[[ MATERIAL FOR THE TASK open ]]
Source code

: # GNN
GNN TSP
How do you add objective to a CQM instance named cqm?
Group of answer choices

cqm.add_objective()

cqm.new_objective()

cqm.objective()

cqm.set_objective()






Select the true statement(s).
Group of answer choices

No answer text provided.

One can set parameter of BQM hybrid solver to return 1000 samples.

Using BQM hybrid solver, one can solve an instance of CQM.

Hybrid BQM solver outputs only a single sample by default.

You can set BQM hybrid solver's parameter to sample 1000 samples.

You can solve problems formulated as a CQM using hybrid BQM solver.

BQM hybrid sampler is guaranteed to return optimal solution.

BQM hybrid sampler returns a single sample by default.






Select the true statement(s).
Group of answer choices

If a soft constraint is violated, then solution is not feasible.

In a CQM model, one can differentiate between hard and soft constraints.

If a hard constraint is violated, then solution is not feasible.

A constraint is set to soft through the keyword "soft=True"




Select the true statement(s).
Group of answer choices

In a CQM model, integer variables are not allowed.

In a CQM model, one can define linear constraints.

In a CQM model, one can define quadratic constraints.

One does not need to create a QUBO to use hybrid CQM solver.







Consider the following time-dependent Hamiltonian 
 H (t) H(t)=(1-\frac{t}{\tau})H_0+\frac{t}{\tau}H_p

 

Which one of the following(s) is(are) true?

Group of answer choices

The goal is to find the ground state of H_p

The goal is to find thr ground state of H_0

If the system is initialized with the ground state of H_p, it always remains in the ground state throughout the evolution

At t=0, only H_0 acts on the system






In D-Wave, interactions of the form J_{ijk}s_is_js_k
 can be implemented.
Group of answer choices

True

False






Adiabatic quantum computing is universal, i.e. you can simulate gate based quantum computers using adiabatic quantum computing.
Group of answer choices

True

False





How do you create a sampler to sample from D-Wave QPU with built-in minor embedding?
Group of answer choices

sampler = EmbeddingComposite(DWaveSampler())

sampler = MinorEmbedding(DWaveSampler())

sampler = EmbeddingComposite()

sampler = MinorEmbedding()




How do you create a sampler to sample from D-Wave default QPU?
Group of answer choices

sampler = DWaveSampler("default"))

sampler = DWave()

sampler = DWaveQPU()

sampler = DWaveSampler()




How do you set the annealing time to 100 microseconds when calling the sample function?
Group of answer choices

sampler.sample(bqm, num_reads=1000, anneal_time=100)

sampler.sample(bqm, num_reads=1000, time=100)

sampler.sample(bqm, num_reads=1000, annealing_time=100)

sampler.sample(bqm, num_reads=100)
[[ MATERIAL FOR THE TASK closed ]]
== TASK PROMPT ==
Each entry above is to be transcribed word for word.

== YOUR RESPONSE ==
Source code

: # GNN
GNN TSP
How do you add objective to a CQM instance named cqm?
Group of answer choices

cqm.add_objective()

cqm.new_objective()

cqm.objective()

cqm.set_objective()






Select the true statement(s).
Group of answer choices

No answer text provided.

One can set parameter of BQM hybrid solver to return 1000 samples.

Using BQM hybrid solver, one can solve an instance of CQM.

Hybrid BQM solver outputs only a single sample by default.

You can set BQM hybrid solver's parameter to sample 1000 samples.

You can solve problems formulated as a CQM using hybrid BQM solver.

BQM hybrid sampler is guaranteed to return optimal solution.

BQM hybrid sampler returns a single sample by default.






Select the true statement(s).
Group of answer choices

If a soft constraint is violated, then solution is not feasible.

In a CQM model, one can differentiate between hard and soft constraints.

If a hard constraint is violated, then solution is not feasible.

A constraint is set to soft through the keyword "soft=True"




Select the true statement(s).
Group of answer choices

In a CQM model, integer variables are not allowed.

In a CQM model, one can define linear constraints.

In a CQM model, one can define quadratic constraints.

One does not need to create a QUBO to use hybrid CQM solver.







Consider the following time-dependent Hamiltonian 
 H (t) H(t)=(1-\frac{t}{\tau})H_0+\frac{t}{\tau}H_p

 

Which one of the following(s) is(are) true?

Group of answer choices

The goal is to find the ground state of H_p

The goal is to find thr ground state of H_0

If the system is initialized with the ground state of H_p, it always remains in the ground state throughout the evolution

At t=0, only H_0 acts on the system






In D-Wave, interactions of the form J_{ijk}s_is_js_k
 can be implemented.
Group of answer choices

True

False






Adiabatic quantum computing is universal, i.e. you can simulate gate based quantum computers using adiabatic quantum computing.
Group of answer choices

True

False





How do you create a sampler to sample from D-Wave QPU with built-in minor embedding?
Group of answer choices

sampler = EmbeddingComposite(DWaveSampler())

sampler = MinorEmbedding(DWaveSampler())

sampler = EmbeddingComposite()

sampler = MinorEmbedding()




How do you create a sampler to sample from D-Wave default QPU?
Group of answer choices

sampler = DWaveSampler("default"))

sampler = DWave()

sampler = DWaveQPU()

sampler = DWaveSampler()




How do you set the annealing time to 100 microseconds when calling the sample function?
Group of answer choices

sampler.sample(bqm, num_reads=1000, anneal_time=100)

sampler.sample(bqm, num_reads=1000, time=100)

sampler.sample(bqm, num_reads=1000, annealing_time=100)

sampler.sample(bqm, num_reads=100)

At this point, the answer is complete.